··· THE DATA

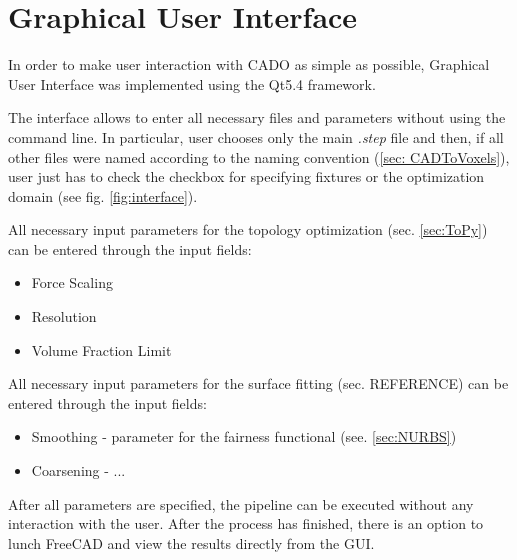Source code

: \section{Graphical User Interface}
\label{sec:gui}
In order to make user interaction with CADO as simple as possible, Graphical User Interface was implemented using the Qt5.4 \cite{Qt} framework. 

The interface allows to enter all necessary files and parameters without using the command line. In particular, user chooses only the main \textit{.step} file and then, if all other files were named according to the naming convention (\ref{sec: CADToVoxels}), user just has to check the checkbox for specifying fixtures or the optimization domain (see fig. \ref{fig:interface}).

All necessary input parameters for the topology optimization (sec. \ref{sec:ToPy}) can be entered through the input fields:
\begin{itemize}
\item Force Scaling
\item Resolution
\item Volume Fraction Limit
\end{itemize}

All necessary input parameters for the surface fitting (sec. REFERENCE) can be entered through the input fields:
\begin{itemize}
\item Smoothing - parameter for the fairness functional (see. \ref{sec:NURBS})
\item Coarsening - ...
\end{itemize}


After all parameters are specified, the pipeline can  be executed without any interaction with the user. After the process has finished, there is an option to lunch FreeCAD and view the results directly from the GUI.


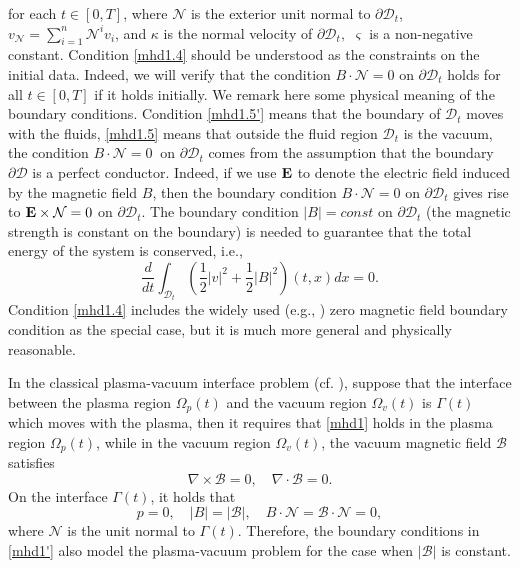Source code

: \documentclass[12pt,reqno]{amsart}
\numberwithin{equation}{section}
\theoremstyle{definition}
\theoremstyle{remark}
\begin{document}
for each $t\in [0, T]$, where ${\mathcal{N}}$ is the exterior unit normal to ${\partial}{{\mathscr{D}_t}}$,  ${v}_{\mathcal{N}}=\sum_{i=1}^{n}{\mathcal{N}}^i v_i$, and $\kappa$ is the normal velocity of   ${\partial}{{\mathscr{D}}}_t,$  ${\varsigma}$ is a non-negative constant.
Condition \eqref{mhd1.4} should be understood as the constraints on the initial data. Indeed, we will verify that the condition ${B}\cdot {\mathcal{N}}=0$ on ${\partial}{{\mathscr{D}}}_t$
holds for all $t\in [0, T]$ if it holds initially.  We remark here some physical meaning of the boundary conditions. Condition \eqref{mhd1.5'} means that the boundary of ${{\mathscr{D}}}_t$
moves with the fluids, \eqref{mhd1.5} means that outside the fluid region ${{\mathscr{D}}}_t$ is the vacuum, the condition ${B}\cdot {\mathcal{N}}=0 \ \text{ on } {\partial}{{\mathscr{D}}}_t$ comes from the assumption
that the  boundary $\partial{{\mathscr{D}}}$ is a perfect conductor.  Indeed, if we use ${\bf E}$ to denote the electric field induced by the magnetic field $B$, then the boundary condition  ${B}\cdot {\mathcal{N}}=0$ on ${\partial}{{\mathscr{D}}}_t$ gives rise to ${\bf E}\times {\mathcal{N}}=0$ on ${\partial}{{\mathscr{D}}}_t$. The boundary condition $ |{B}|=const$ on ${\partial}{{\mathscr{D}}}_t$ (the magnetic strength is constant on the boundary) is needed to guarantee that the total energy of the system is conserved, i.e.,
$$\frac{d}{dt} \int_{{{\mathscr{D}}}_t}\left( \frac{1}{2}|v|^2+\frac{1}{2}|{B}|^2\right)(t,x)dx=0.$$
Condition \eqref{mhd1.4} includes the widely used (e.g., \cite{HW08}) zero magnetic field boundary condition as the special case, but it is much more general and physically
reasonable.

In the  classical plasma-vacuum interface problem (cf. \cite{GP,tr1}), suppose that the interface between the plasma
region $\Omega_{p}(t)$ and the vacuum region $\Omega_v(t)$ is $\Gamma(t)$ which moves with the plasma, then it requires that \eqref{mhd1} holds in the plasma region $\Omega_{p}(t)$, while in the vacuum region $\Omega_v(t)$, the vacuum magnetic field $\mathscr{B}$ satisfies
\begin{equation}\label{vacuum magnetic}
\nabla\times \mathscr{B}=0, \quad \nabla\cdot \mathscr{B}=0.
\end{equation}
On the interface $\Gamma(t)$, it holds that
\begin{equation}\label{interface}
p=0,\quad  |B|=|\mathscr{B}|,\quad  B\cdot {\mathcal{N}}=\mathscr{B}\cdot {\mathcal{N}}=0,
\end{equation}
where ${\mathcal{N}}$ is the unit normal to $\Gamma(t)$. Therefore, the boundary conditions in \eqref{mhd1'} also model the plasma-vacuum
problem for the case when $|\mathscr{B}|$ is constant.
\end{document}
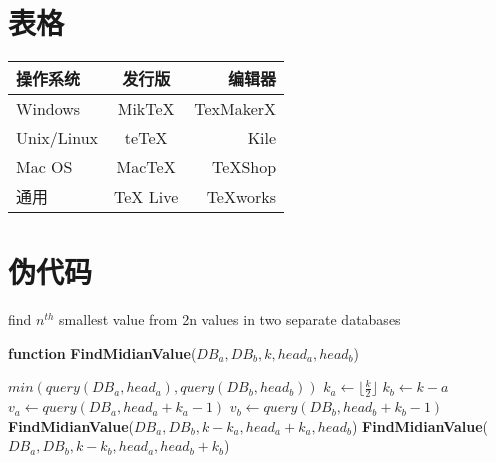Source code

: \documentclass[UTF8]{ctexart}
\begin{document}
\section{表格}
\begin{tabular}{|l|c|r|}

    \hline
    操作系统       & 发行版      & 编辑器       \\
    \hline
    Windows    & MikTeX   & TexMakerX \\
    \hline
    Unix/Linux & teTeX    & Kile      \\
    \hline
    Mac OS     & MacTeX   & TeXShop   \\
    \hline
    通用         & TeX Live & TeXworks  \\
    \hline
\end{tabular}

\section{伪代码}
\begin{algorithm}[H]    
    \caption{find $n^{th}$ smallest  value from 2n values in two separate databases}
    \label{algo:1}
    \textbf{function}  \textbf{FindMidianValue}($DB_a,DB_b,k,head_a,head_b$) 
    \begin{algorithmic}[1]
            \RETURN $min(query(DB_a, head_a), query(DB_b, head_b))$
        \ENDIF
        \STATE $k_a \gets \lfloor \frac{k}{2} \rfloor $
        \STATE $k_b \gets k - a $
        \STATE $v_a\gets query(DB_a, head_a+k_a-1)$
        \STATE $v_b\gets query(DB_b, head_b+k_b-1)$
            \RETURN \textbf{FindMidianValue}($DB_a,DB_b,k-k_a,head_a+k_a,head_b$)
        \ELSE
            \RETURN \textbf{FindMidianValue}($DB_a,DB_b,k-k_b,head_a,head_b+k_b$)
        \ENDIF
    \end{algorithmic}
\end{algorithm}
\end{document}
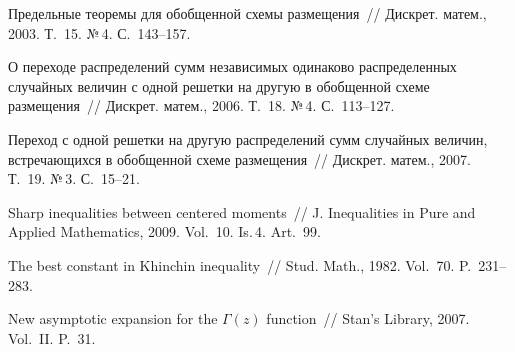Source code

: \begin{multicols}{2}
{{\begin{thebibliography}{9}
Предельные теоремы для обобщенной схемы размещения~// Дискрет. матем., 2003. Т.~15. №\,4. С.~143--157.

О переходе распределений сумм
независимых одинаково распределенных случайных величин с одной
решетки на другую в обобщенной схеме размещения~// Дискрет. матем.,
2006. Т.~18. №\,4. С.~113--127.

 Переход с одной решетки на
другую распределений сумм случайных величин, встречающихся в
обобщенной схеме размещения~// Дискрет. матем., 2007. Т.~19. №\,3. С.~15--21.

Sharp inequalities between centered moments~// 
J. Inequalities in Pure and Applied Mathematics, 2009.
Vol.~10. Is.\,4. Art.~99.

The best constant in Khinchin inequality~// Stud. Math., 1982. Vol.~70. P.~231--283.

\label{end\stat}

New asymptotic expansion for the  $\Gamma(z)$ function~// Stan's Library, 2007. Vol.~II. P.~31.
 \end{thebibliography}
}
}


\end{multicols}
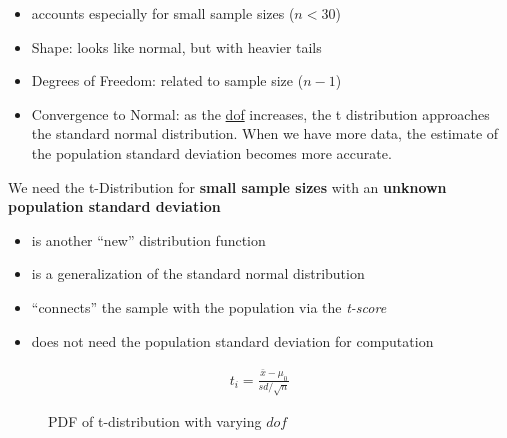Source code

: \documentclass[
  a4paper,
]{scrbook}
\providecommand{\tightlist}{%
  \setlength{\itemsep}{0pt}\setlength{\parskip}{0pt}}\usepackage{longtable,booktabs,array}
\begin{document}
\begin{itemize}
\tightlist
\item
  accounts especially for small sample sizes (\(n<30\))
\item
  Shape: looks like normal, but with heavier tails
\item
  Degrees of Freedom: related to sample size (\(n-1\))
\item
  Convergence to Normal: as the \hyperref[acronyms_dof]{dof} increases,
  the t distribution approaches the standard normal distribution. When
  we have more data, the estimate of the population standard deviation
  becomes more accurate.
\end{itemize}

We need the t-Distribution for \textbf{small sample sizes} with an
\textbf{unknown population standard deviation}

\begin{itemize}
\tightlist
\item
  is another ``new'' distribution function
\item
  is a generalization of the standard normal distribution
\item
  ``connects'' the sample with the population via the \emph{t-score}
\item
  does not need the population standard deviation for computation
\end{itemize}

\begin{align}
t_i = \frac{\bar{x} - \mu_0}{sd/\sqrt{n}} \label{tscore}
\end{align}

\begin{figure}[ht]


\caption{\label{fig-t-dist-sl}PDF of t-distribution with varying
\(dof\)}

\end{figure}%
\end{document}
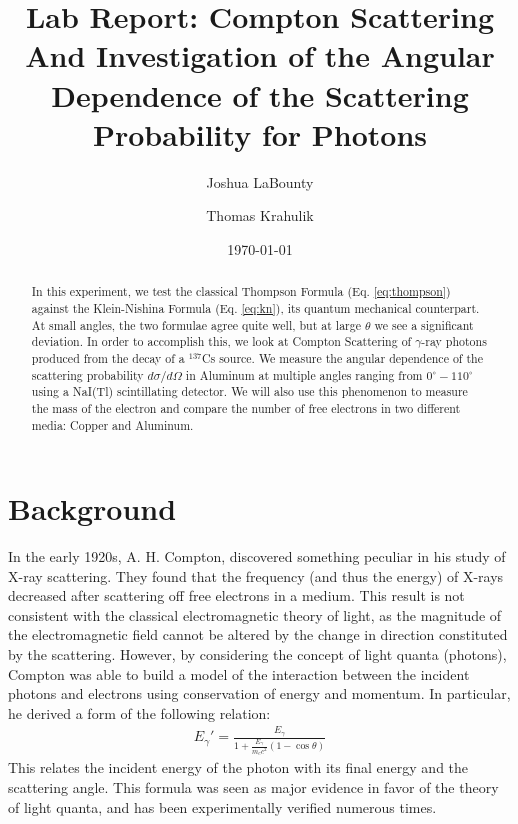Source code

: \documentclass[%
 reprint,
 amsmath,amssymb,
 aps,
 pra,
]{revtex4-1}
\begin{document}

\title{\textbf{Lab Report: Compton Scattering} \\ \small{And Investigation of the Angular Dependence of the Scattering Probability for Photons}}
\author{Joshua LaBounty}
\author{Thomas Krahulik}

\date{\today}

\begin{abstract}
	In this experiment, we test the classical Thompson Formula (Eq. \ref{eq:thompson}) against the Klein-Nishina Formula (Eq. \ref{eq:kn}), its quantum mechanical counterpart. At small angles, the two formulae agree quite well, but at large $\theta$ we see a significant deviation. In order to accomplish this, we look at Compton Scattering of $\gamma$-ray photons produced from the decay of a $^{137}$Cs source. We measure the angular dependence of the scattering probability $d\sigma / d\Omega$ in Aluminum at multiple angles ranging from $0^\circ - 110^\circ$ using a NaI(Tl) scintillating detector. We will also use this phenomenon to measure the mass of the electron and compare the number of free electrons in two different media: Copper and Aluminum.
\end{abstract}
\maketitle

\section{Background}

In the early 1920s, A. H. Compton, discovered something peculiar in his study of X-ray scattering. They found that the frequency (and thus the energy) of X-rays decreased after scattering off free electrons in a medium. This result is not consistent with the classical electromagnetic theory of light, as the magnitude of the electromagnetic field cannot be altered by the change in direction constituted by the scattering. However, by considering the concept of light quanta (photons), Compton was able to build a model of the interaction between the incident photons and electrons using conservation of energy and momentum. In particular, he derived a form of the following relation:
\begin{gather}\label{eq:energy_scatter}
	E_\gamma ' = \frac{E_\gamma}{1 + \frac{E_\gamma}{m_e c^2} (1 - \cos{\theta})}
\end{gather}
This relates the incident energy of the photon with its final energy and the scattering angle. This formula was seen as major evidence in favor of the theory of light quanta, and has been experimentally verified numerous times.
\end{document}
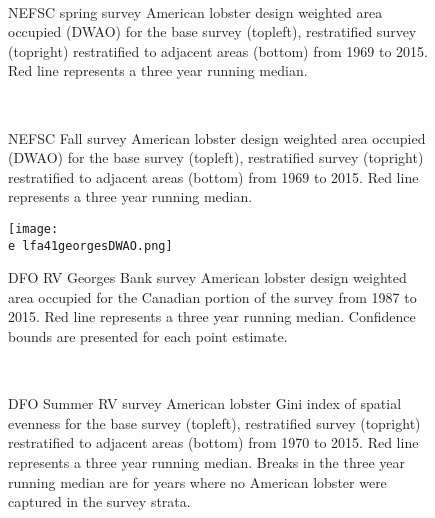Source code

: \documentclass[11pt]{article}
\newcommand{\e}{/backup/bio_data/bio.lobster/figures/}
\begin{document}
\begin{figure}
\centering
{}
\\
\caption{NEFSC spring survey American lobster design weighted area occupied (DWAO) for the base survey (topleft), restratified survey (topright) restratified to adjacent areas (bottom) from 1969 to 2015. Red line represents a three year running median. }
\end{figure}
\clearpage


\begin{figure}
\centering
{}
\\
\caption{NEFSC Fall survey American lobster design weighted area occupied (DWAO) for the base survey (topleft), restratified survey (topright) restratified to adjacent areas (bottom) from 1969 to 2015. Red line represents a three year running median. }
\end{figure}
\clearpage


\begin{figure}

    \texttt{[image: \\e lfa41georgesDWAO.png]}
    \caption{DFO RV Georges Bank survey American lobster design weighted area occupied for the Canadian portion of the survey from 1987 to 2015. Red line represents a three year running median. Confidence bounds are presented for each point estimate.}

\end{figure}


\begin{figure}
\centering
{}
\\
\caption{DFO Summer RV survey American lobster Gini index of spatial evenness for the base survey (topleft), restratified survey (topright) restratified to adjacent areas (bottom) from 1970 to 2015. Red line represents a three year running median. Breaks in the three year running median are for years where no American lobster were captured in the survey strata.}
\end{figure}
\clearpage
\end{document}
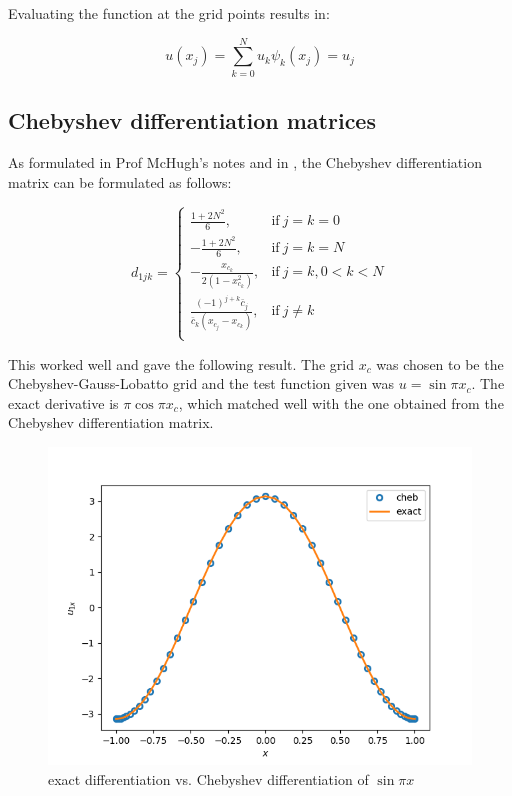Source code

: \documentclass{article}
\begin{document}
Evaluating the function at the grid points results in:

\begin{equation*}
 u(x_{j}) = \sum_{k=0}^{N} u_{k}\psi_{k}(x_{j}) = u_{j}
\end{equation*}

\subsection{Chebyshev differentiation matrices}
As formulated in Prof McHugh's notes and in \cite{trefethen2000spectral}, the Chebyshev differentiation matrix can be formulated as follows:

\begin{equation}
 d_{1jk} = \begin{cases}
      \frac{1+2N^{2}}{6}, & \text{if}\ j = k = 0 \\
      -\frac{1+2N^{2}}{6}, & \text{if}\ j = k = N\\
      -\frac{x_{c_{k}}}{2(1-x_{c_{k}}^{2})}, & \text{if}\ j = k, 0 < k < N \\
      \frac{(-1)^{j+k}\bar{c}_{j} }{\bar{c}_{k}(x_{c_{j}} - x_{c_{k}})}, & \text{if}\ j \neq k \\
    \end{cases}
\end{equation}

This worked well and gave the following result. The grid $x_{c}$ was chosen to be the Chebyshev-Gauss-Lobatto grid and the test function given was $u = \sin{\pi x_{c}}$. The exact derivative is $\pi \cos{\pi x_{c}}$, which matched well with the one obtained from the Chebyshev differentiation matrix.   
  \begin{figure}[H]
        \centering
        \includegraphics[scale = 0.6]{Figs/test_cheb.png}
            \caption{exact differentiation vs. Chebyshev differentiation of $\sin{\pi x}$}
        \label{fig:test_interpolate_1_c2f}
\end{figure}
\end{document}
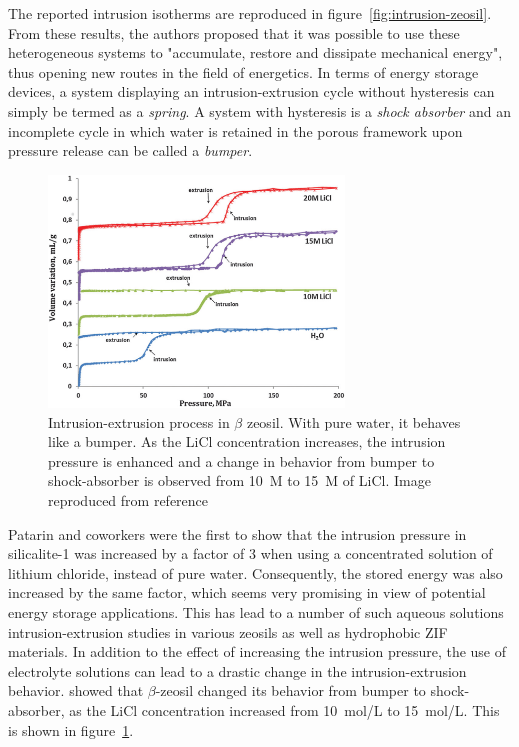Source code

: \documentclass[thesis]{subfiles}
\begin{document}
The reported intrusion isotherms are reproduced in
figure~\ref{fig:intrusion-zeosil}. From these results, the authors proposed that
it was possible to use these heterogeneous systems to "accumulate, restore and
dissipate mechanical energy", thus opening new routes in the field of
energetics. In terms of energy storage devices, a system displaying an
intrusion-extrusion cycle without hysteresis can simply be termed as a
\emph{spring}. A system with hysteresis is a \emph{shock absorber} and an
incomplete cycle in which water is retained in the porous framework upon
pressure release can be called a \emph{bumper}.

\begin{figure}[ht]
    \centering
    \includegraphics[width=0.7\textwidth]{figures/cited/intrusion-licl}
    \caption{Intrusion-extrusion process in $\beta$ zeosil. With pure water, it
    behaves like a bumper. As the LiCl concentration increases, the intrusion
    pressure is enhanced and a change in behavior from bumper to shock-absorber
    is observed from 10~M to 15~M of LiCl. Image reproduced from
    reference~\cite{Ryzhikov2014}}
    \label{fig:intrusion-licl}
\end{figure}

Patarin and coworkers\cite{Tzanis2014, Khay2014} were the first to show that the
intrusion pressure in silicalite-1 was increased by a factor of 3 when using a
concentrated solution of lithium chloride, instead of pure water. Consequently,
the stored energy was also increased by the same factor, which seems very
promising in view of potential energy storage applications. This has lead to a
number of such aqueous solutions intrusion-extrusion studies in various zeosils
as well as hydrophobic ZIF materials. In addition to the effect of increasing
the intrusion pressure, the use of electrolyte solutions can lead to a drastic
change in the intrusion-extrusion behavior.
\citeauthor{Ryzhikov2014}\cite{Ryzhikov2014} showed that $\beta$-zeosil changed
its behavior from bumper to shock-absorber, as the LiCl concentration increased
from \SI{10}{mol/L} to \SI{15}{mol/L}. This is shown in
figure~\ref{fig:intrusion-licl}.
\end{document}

······

INSTRUCTIONS FOR THE TASK -
Which lines in the records above include the word "bumper"? Copy them out.

ANSWER TO THIS EXERCISE -
pressure release can be called a \emph{bumper}.
    behaves like a bumper. As the LiCl concentration increases, the intrusion
    pressure is enhanced and a change in behavior from bumper to shock-absorber
its behavior from bumper to shock-absorber, as the LiCl concentration increased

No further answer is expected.